What you need to do:
Please start at the first line of the records beneath and quote each line exactly, ending with the line containing "right corner. Then".

Extracted data:
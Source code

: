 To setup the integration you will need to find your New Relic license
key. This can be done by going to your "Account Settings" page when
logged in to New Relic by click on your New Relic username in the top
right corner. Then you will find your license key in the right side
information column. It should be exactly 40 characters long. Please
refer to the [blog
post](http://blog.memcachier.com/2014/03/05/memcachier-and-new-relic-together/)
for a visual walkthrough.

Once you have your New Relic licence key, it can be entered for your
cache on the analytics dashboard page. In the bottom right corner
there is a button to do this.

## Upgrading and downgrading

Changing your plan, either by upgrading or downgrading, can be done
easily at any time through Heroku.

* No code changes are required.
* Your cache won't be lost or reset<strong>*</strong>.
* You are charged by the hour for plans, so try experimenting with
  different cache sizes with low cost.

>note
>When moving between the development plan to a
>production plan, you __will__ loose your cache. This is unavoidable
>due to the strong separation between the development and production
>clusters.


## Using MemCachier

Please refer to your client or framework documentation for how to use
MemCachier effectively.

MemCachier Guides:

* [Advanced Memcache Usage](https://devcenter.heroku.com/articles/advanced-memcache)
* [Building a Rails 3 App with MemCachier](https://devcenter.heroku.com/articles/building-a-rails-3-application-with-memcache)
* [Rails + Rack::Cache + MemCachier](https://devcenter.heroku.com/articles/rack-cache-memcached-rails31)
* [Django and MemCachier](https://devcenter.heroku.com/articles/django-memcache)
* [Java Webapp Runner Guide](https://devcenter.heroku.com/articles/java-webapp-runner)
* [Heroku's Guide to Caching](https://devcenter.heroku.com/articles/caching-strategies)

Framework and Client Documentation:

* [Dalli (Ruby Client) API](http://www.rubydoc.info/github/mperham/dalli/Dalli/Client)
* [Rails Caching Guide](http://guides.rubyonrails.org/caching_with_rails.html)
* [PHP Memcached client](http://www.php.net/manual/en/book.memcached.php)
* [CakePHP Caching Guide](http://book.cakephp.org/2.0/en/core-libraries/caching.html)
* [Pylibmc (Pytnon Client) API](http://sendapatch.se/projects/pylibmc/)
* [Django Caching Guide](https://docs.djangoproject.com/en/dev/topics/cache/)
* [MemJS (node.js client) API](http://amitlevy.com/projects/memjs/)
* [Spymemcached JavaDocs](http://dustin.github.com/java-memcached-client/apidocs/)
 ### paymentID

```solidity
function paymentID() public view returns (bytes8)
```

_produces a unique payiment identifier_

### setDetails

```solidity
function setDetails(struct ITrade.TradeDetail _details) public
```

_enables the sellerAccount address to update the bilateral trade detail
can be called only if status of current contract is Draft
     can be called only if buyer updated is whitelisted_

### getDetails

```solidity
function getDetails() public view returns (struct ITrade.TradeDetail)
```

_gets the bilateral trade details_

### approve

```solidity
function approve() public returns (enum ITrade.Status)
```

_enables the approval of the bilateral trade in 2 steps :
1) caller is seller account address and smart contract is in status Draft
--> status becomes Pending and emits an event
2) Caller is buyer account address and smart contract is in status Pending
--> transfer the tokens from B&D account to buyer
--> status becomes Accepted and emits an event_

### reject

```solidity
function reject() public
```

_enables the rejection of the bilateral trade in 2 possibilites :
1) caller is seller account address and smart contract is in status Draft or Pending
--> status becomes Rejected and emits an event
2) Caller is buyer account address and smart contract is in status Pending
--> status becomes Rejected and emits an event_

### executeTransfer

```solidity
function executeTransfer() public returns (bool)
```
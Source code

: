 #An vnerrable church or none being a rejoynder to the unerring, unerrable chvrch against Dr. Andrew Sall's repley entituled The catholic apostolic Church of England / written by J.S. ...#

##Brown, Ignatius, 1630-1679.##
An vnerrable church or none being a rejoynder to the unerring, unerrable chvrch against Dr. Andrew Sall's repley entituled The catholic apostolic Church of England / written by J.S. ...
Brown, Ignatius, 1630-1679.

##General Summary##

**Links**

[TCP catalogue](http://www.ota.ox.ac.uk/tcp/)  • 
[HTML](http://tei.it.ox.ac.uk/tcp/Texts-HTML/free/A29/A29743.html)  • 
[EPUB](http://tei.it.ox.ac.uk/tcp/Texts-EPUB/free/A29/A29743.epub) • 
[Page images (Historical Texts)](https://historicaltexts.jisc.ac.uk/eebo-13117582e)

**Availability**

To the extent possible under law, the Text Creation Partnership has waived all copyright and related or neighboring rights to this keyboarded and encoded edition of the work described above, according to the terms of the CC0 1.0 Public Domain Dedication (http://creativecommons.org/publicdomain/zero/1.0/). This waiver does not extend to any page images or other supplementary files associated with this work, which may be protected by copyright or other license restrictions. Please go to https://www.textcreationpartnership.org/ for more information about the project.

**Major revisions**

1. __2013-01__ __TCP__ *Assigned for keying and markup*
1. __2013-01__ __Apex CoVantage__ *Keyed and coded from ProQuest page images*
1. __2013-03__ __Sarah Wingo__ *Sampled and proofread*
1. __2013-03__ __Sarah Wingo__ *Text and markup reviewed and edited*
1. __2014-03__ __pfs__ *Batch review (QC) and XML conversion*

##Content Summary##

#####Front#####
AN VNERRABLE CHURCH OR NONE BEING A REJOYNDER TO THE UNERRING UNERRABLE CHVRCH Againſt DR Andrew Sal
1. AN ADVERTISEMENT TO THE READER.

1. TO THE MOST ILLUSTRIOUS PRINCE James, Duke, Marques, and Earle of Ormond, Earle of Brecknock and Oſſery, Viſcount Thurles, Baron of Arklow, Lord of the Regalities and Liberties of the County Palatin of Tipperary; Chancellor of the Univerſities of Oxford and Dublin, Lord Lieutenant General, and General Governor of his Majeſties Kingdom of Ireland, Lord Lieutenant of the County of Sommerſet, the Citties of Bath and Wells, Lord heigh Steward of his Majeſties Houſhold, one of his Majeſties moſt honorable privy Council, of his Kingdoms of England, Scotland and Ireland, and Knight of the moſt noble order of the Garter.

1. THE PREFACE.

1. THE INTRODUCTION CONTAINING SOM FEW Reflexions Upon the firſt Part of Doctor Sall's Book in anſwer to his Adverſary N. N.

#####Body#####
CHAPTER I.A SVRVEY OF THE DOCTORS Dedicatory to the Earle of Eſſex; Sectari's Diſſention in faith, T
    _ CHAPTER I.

Answer section:
Source code

: To setup the integration you will need to find your New Relic license
key. This can be done by going to your "Account Settings" page when
logged in to New Relic by click on your New Relic username in the top
right corner. Then you will find your license key in the right side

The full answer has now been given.